Il livello più basso di copertura si registra in Calabria, mentre il peggioramento più marcato è segnato dalla Campania, seguita da Sicilia e Puglia. Solo tre regioni nel Sud migliorano: Molise, Basilicata e Sardegna. Nel Centro i tassi di copertura scendono dappertutto, tranne nelle Marche. Il Piemonte evidenza la crisi del tessuto produttivo, registrando un calo del tasso di copertura, la Liguria sconta l’invecchiamento più elevato della popolazione in Italia.
Il disavanzo complessivo accumulato dal sistema Inps è pari al 45% dello stock di debito pubblico 2003. Se si aggiunge anche il disavanzo degli altri enti previdenziali pubblici, si raggiunge una quota patrimoniale pari al 60 per cento. Esaminando la spesa sociale sul debito pubblico
il Mezzogiorno produce il 67,8% del deficit totale, il Centro assorbe il 12,4%, mentre il Nord concorre per il 19,8 per cento.
Entrate fiscali
Il maggiore contribuente italiano è il Nord, che nel 2001 ha versato il 57,2% dei tributi arrivati nelle casse dello Stato, contro un 22,5% del Mezzogiorno e un 20,3% di quello del Centro. Su un totale di 333,784 miliardi di euro di entrate tributarie l’84% rappresenta, secondo lo studio, il gettito complessivo regionalizzato, che è pari a 281,844 miliardi di euro. La distribuzione tra le tre aree del Paese segnala che il Nord contribuisce per 161,2 miliardi di euro, il Centro per 57,2 e il Sud per 63,36.
Calcolando i saldi al lordo degli interessi, il Nord versa oltre 29,3 miliardi di euro in più di quanto riceve, mentre il Sud consuma 77,7 miliardi di euro in più di quanto versa; il Centro è in passivo per 16,8 miliardi di euro.
Considerando, invece, il saldo al netto degli interessi, il Nord evidenzia un saldo di circa 58,8 miliardi di euro contro un deficit di Centro e Sud rispettivamente pari a 4,2 e 54,2 miliardi di euro.
Sul totale Irpef di 123,36 miliardi di euro, 71,83 provengono dalle regioni del Nord, 25,53 dal Centro e 25,99 dal Mezzogiorno. Le maggiori entrate arrivano da Lombardia, Lazio, Emilia Romagna, Veneto e Piemonte.

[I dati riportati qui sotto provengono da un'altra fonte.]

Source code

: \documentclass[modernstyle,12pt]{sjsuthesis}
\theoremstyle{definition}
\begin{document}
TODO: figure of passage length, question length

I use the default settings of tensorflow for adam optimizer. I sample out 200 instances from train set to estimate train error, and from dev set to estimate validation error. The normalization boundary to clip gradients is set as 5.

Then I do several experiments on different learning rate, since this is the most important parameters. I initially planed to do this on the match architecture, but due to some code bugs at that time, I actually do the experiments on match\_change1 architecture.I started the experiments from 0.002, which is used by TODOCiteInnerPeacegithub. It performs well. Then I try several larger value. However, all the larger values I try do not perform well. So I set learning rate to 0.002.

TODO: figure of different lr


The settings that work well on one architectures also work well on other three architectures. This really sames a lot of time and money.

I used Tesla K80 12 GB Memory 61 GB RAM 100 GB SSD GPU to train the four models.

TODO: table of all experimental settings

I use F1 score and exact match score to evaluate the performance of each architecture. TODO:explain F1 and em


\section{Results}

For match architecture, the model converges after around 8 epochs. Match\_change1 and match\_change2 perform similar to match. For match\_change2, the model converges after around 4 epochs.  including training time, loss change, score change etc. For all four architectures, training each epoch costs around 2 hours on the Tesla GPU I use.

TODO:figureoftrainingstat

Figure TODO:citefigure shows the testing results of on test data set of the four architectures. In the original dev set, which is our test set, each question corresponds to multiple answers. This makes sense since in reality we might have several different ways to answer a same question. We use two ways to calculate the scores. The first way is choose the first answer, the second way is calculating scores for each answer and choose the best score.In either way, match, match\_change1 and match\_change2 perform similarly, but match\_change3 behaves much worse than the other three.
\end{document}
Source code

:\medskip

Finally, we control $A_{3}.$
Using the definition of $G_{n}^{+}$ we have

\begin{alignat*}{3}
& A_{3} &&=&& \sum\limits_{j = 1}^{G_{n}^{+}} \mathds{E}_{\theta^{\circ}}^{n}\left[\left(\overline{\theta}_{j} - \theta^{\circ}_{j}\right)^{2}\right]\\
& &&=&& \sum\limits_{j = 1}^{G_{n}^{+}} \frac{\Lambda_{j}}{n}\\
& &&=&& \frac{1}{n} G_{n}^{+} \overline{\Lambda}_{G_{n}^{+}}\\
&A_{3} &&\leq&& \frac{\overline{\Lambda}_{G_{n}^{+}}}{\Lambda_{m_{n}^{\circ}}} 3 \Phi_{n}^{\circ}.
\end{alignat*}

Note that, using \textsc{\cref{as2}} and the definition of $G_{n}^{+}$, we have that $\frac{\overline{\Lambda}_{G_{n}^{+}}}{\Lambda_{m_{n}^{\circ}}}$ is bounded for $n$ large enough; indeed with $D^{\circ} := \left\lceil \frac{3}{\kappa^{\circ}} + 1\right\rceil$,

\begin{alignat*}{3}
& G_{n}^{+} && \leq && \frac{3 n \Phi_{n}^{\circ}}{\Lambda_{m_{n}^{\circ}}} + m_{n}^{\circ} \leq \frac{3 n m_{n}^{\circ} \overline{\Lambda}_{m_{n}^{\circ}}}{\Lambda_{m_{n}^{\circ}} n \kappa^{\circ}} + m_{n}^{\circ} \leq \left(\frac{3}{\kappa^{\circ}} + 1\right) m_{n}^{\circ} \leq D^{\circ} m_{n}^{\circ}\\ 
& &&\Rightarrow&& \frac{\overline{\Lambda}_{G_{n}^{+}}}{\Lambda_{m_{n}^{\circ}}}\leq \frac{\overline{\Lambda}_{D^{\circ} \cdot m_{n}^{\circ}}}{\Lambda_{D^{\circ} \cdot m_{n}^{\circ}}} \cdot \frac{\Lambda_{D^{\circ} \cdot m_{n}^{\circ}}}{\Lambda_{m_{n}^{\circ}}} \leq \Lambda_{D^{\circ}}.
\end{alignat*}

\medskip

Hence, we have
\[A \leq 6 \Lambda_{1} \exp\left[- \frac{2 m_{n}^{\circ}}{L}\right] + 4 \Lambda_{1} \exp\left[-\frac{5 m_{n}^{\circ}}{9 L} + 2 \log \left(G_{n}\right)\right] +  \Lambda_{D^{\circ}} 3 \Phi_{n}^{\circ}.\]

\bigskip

Per l’Irpeg, che vale 32,61 miliardi di euro si collocano ai primi due posti sempre Lombardia e Lazio, l’Iva vede invece in testa la Lombardia seguita da Veneto ed Emilia Romagna. Ogni cittadino del Nord Italia contribuisce in media con 6.305 euro, uno del Centro con 5.182 euro, mentre un abitante del Sud solo con 3.057 euro.
La Lombardia è quella che paga più imposte per abitante (6.999 euro), seguita da Emilia Romagna (6.614 euro) e Valle d’Aosta (6.303 euro). Il maggior gettito pro capite è, dunque, prodotto dalle regioni del Nord, che presentano tutte valori superiori ai 5mila euro, mentre al Sud fanalino di coda è la Calabria che versa 2.616 euro pro capite, seguita da Campania, Sicilia, Basilicata e Puglia che si attestano intorno ai 3mila euro. Nel complesso i cittadini del Nord pagano 3.623 euro in più di quanto ricevono dallo Stato, quelli del Centro 1.115 euro, mentre al Sud si pagano 907 euro pro capite in meno di quanto si riceve. «Ignorare i dati contabili di ciascuna regione – conclude Brambilla - e non mettere in cantiere un vero decentramento, anche se ovviamente progressivo, in termini di federalismo fiscale e attribuzione di responsabilità a ogni singola realtà territoriale ricomprendendo anche il contrasto al lavoro sommerso, non crea certamente le condizioni per un miglioramento dello sviluppo e della competitività».